The bible, our Old Testament, that they studied were like the hands of a clock – and they were all pointing to Jesus. We read loads of them at Christmas:'And a virgin shall bear a Son', 'Out of you, Bethlehem will come a ruler who will be the shepherd of my people.' 'The prophet Isaiah's words, He himself took our sickness and carried away our diseases pointed straight at the works of healing that Jesus carried out The time had come. The time for Jesus, God's Son on earth had come and they didn't see it. They didn't see him – for who he was. And he was angry – not because he wanted the popularity, the recognition. Not because he wanted to find fame from them, but because he wanted them to find life in him.
'You know how to interpret the appearance of the sky, but you cannot interpret
the signs of the times.' Couldn't or wouldn't?
I'm very lazy when it comes to changing the clock in my car. I just leave it
at the same time all year – so it's right for half the year and an hour
slow the rest of the time. These Pharisees and Sadducees. They would not move
either, they would not reset the dial of their understanding of God and his
ways onto Jesus. Which put them in the wrong - all of the time.
Just last night I was changing the battery in one of our clocks that had stopped
days ago. Then I reset it, moved the hands to right time. I had to go into another
room, to do that - check what the time actually was before I could set the clock.
It's important for everyday living to get the time right, to look at the already
right clock and set the time by it.
It is even more important for everyday living to be right with God, to look
at his already right person and set our lives right by his life.
It's what happens in Baptism. We bring our children because we want their lives set on Jesus. It's what happens when we 'join the Church', on our own behalf we set and sometimes reset our lives on Jesus. It's what happens when we know we've wandered away from God, we have to reset our lives on Jesus.
All of God's clocks were chiming in Jesus. All of God's promises of comfort and joy, peace and plenty, justice and mercy, freedom and forgiveness, life and eternity came true, had their time in the life-time of Jesus and these people were deaf to the ding-dong that Jesus' life made. You're wicked, adulterous, not close to God at all. And off he walked.

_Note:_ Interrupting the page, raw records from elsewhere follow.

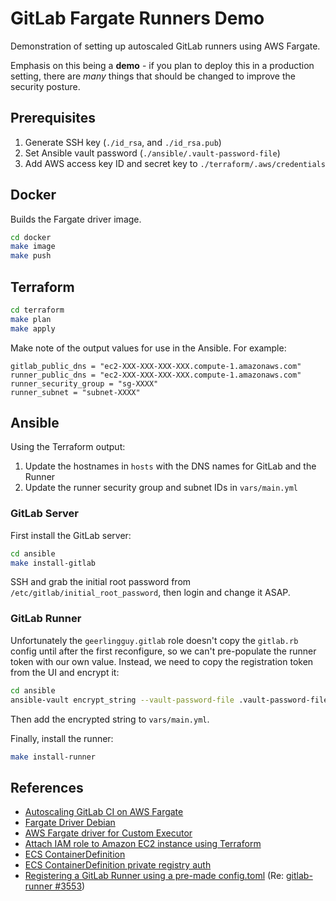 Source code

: # GitLab Fargate Runners Demo

Demonstration of setting up autoscaled GitLab runners using AWS Fargate.

Emphasis on this being a **demo** - if you plan to deploy this in a production setting, there are *many* things that should be changed to improve the security posture.

## Prerequisites

1. Generate SSH key (`./id_rsa`, and `./id_rsa.pub`)
2. Set Ansible vault password (`./ansible/.vault-password-file`)
3. Add AWS access key ID and secret key to `./terraform/.aws/credentials`

## Docker

Builds the Fargate driver image.

```bash
cd docker
make image
make push
```

## Terraform

```bash
cd terraform
make plan
make apply
```

Make note of the output values for use in the Ansible. For example:

```
gitlab_public_dns = "ec2-XXX-XXX-XXX-XXX.compute-1.amazonaws.com"
runner_public_dns = "ec2-XXX-XXX-XXX-XXX.compute-1.amazonaws.com"
runner_security_group = "sg-XXXX"
runner_subnet = "subnet-XXXX"
```

## Ansible

Using the Terraform output:

1. Update the hostnames in `hosts` with the DNS names for GitLab and the Runner
2. Update the runner security group and subnet IDs in `vars/main.yml`

### GitLab Server

First install the GitLab server:

```bash
cd ansible
make install-gitlab
```

SSH and grab the initial root password from `/etc/gitlab/initial_root_password`, then login and change it ASAP.

### GitLab Runner

Unfortunately the `geerlingguy.gitlab` role doesn't copy the `gitlab.rb` config until after the first reconfigure, so we can't pre-populate the runner token with our own value. Instead, we need to copy the registration token from the UI and encrypt it:

```bash
cd ansible
ansible-vault encrypt_string --vault-password-file .vault-password-file TOKEN
```

Then add the encrypted string to `vars/main.yml`. 

Finally, install the runner:

```bash
make install-runner
```

## References

- [Autoscaling GitLab CI on AWS Fargate](https://docs.gitlab.com/runner/configuration/runner_autoscale_aws_fargate/#step-1-prepare-a-container-image-for-the-aws-fargate-task)
- [Fargate Driver Debian](https://gitlab.com/tmaczukin-test-projects/fargate-driver-debian/-/blob/master/Dockerfile)
- [AWS Fargate driver for Custom Executor](https://gitlab.com/gitlab-org/ci-cd/custom-executor-drivers/fargate/-/tree/v0.2.0/docs?ref_type=tags#configuration)
- [Attach IAM role to Amazon EC2 instance using Terraform](https://skundunotes.com/2021/11/16/attach-iam-role-to-aws-ec2-instance-using-terraform/)
- [ECS ContainerDefinition](https://docs.aws.amazon.com/AmazonECS/latest/APIReference/API_ContainerDefinition.html)
- [ECS ContainerDefinition private registry auth](https://docs.aws.amazon.com/AmazonECS/latest/developerguide/private-auth.html)
- [Registering a GitLab Runner using a pre-made config.toml](https://stackoverflow.com/a/54665350/3300205) (Re: [gitlab-runner #3553](https://gitlab.com/gitlab-org/gitlab-runner/-/issues/3553#note_108527430))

Jesus was just as Mr Angry with a different group of people – his own brothers. They were having a go at Jesus, too, making fun of his popularity. Come on, go up to the big city for the festival – let your fans there see how good you are, make a name for yourself. Go up to Jerusalem we dare you. Everything we said about the Pharisees and Sadducees we could say about Jesus' brothers. They didn't recognise who he really was. Come on big brother, go up to Jerusalem – we dare you. But Jesus didn't rise to their bait. He bided his time.
Some of the ladies with us today will remember peppers – not the green and red kind that you get in salsa or stir fry but the peppers you have when your playing at skipping and the enders caw the rope extra fast. I love salsa and stir fry, but I hated peppers. It took me all my time to jump in with the ropes at normal speed. Peppers were impossible. I tried as hard as I could to jump after somebody was out. That way, the rope hadn't started and it was much easier. Watching the rope and judging the time, the right time to make my move was a skill I didn't have.
Jesus did. He knew what time it was. He knew when to jump in or not, when to make his move or not, when to go into Jerusalem and face his enemies, meet with his death on the cross and it wasn't yet. 'You go to the festival. I am not going up to this festival, because my time has not yet fully come.” My time has not yet fully come.' His time?
I'm sure most of us at some time or another set not just the clock but the alarm. I remember one morning sleeping in because I'd set it for 7 pm instead of 7 am. Setting an alarm - a time when you want something to happen and the clock ticks round and round and round and (brrrringgggg) off it goes.
There was an alarm set in Jesus' life, a time when something would happen. It wasn't 7 am or 7 pm, Jesus' life was set on the cross and on his death there. That is why he had come. That is why he had come. That was his purpose, everything pointed towards it. It was waiting for him.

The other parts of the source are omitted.